Input data:
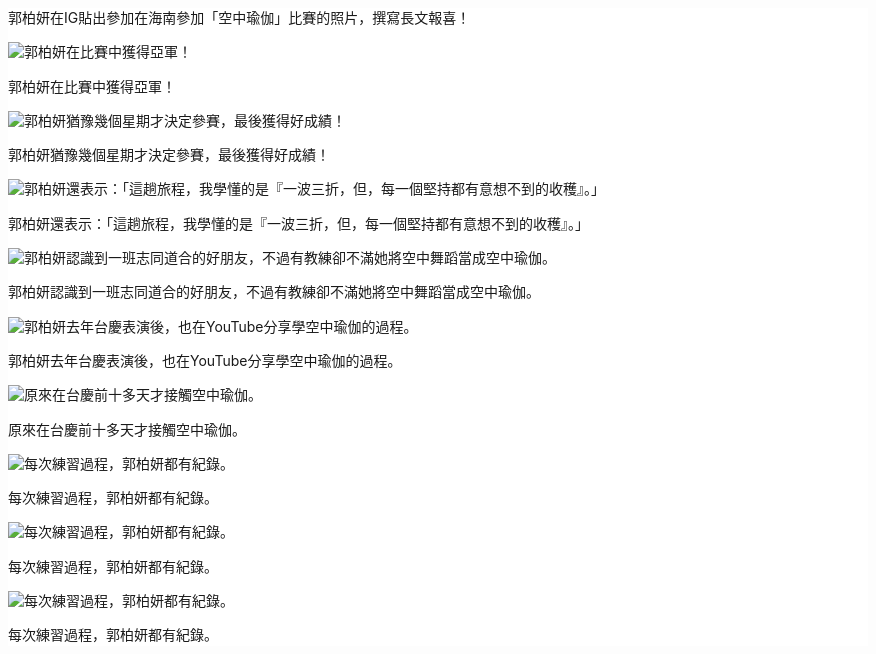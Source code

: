 
郭柏妍在IG貼出參加在海南參加「空中瑜伽」比賽的照片，撰寫長文報喜！



 ![郭柏妍在比賽中獲得亞軍！](https://image.hkhl.hk/f/1024p0/0x0/100/none/d40632036266e4e2ce6475c39524afa3/2024-04/kwok_3.jpg)


郭柏妍在比賽中獲得亞軍！



 ![郭柏妍猶豫幾個星期才決定參賽，最後獲得好成績！](https://image.hkhl.hk/f/1024p0/0x0/100/none/558d493da4c090e237238e345561cdb6/2024-04/kwok_1.jpg)


郭柏妍猶豫幾個星期才決定參賽，最後獲得好成績！



 ![郭柏妍還表示：「這趟旅程，我學懂的是『一波三折，但，每一個堅持都有意想不到的收穫』。」](https://image.hkhl.hk/f/1024p0/0x0/100/none/21d1892e6af93a0d7efb0d7cbb9aab3c/2024-04/kwok_4.jpg)


郭柏妍還表示：「這趟旅程，我學懂的是『一波三折，但，每一個堅持都有意想不到的收穫』。」



 ![郭柏妍認識到一班志同道合的好朋友，不過有教練卻不滿她將空中舞蹈當成空中瑜伽。](https://image.hkhl.hk/f/1024p0/0x0/100/none/87af4258107b854bf65d297a7310ae82/2024-04/kwok_8.png)


郭柏妍認識到一班志同道合的好朋友，不過有教練卻不滿她將空中舞蹈當成空中瑜伽。



 ![郭柏妍去年台慶表演後，也在YouTube分享學空中瑜伽的過程。](https://image.hkhl.hk/f/1024p0/0x0/100/none/9cd3dd4e9e3e9b19950e7b3cc584f749/2024-04/youtube_1.png)


郭柏妍去年台慶表演後，也在YouTube分享學空中瑜伽的過程。



 ![原來在台慶前十多天才接觸空中瑜伽。](https://image.hkhl.hk/f/1024p0/0x0/100/none/6afd7d51535626070702f61b70b93a82/2024-04/youtube_3.png)


原來在台慶前十多天才接觸空中瑜伽。



 ![每次練習過程，郭柏妍都有紀錄。](https://image.hkhl.hk/f/1024p0/0x0/100/none/506604981843667ad2d7ffdd91f12da9/2024-04/youtube_18.png)


每次練習過程，郭柏妍都有紀錄。



 ![每次練習過程，郭柏妍都有紀錄。](https://image.hkhl.hk/f/1024p0/0x0/100/none/4397ca0cf656ca488b67e7589fe44b45/2024-04/youtube_23.png)


每次練習過程，郭柏妍都有紀錄。



 ![每次練習過程，郭柏妍都有紀錄。](https://image.hkhl.hk/f/1024p0/0x0/100/none/eef7714ef6be4b142e67877d2a246f29/2024-04/youtube_30.png)


每次練習過程，郭柏妍都有紀錄。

Assignment: Check each line of the data above for the word "郭柏妍去年台慶表演後" and say how many lines have it. Give the number alone.

Response: 2